Plain-text document sources:
□ □ □

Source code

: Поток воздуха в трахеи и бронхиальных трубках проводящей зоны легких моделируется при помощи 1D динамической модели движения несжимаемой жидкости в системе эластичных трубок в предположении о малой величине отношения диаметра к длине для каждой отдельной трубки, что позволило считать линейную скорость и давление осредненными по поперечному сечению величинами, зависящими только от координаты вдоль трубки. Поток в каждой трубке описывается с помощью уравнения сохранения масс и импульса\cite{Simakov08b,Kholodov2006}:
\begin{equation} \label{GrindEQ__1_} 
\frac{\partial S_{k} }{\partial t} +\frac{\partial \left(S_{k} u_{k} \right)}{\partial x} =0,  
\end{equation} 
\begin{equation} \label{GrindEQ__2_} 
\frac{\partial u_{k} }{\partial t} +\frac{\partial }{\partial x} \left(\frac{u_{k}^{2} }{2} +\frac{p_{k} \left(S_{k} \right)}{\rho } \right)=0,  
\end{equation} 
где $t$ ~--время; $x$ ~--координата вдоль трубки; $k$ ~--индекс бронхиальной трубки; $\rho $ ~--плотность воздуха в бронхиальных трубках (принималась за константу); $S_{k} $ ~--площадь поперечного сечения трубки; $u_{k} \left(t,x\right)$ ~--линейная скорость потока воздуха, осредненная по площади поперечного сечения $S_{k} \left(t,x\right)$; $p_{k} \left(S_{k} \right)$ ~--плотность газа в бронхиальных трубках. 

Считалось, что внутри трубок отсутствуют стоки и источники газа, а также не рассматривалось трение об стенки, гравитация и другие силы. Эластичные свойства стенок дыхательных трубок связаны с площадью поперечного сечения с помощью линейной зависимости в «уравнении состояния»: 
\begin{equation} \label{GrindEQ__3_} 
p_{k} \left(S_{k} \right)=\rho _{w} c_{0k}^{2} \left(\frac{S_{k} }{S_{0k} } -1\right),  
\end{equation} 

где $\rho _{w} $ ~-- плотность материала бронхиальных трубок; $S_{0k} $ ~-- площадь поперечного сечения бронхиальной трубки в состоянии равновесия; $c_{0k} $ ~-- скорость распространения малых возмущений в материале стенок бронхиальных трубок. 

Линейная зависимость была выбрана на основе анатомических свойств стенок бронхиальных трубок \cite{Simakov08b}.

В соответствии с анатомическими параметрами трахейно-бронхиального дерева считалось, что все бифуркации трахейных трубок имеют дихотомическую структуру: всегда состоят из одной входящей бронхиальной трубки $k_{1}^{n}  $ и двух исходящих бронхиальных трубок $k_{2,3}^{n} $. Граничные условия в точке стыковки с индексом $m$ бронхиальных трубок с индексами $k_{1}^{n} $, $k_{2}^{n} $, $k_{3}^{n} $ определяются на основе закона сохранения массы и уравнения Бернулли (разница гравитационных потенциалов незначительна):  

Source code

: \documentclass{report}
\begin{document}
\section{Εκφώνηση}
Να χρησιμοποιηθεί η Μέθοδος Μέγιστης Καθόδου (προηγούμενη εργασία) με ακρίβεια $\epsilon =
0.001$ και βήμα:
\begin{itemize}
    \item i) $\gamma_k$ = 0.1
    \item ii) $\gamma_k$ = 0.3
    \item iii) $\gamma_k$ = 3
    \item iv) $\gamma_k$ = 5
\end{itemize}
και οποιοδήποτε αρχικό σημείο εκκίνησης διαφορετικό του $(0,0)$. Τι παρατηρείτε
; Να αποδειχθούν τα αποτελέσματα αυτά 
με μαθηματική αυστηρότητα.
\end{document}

□ □ □

Type the records out again. Match them exactly.

FINISHED TASK
Source code

: Поток воздуха в трахеи и бронхиальных трубках проводящей зоны легких моделируется при помощи 1D динамической модели движения несжимаемой жидкости в системе эластичных трубок в предположении о малой величине отношения диаметра к длине для каждой отдельной трубки, что позволило считать линейную скорость и давление осредненными по поперечному сечению величинами, зависящими только от координаты вдоль трубки. Поток в каждой трубке описывается с помощью уравнения сохранения масс и импульса\cite{Simakov08b,Kholodov2006}:
\begin{equation} \label{GrindEQ__1_} 
\frac{\partial S_{k} }{\partial t} +\frac{\partial \left(S_{k} u_{k} \right)}{\partial x} =0,  
\end{equation} 
\begin{equation} \label{GrindEQ__2_} 
\frac{\partial u_{k} }{\partial t} +\frac{\partial }{\partial x} \left(\frac{u_{k}^{2} }{2} +\frac{p_{k} \left(S_{k} \right)}{\rho } \right)=0,  
\end{equation} 
где $t$ ~--время; $x$ ~--координата вдоль трубки; $k$ ~--индекс бронхиальной трубки; $\rho $ ~--плотность воздуха в бронхиальных трубках (принималась за константу); $S_{k} $ ~--площадь поперечного сечения трубки; $u_{k} \left(t,x\right)$ ~--линейная скорость потока воздуха, осредненная по площади поперечного сечения $S_{k} \left(t,x\right)$; $p_{k} \left(S_{k} \right)$ ~--плотность газа в бронхиальных трубках. 

Считалось, что внутри трубок отсутствуют стоки и источники газа, а также не рассматривалось трение об стенки, гравитация и другие силы. Эластичные свойства стенок дыхательных трубок связаны с площадью поперечного сечения с помощью линейной зависимости в «уравнении состояния»: 
\begin{equation} \label{GrindEQ__3_} 
p_{k} \left(S_{k} \right)=\rho _{w} c_{0k}^{2} \left(\frac{S_{k} }{S_{0k} } -1\right),  
\end{equation} 

где $\rho _{w} $ ~-- плотность материала бронхиальных трубок; $S_{0k} $ ~-- площадь поперечного сечения бронхиальной трубки в состоянии равновесия; $c_{0k} $ ~-- скорость распространения малых возмущений в материале стенок бронхиальных трубок. 

Линейная зависимость была выбрана на основе анатомических свойств стенок бронхиальных трубок \cite{Simakov08b}.

В соответствии с анатомическими параметрами трахейно-бронхиального дерева считалось, что все бифуркации трахейных трубок имеют дихотомическую структуру: всегда состоят из одной входящей бронхиальной трубки $k_{1}^{n}  $ и двух исходящих бронхиальных трубок $k_{2,3}^{n} $. Граничные условия в точке стыковки с индексом $m$ бронхиальных трубок с индексами $k_{1}^{n} $, $k_{2}^{n} $, $k_{3}^{n} $ определяются на основе закона сохранения массы и уравнения Бернулли (разница гравитационных потенциалов незначительна):  

Source code

: \documentclass{report}
\begin{document}
\section{Εκφώνηση}
Να χρησιμοποιηθεί η Μέθοδος Μέγιστης Καθόδου (προηγούμενη εργασία) με ακρίβεια $\epsilon =
0.001$ και βήμα:
\begin{itemize}
    \item i) $\gamma_k$ = 0.1
    \item ii) $\gamma_k$ = 0.3
    \item iii) $\gamma_k$ = 3
    \item iv) $\gamma_k$ = 5
\end{itemize}
και οποιοδήποτε αρχικό σημείο εκκίνησης διαφορετικό του $(0,0)$. Τι παρατηρείτε
; Να αποδειχθούν τα αποτελέσματα αυτά 
με μαθηματική αυστηρότητα.
\end{document}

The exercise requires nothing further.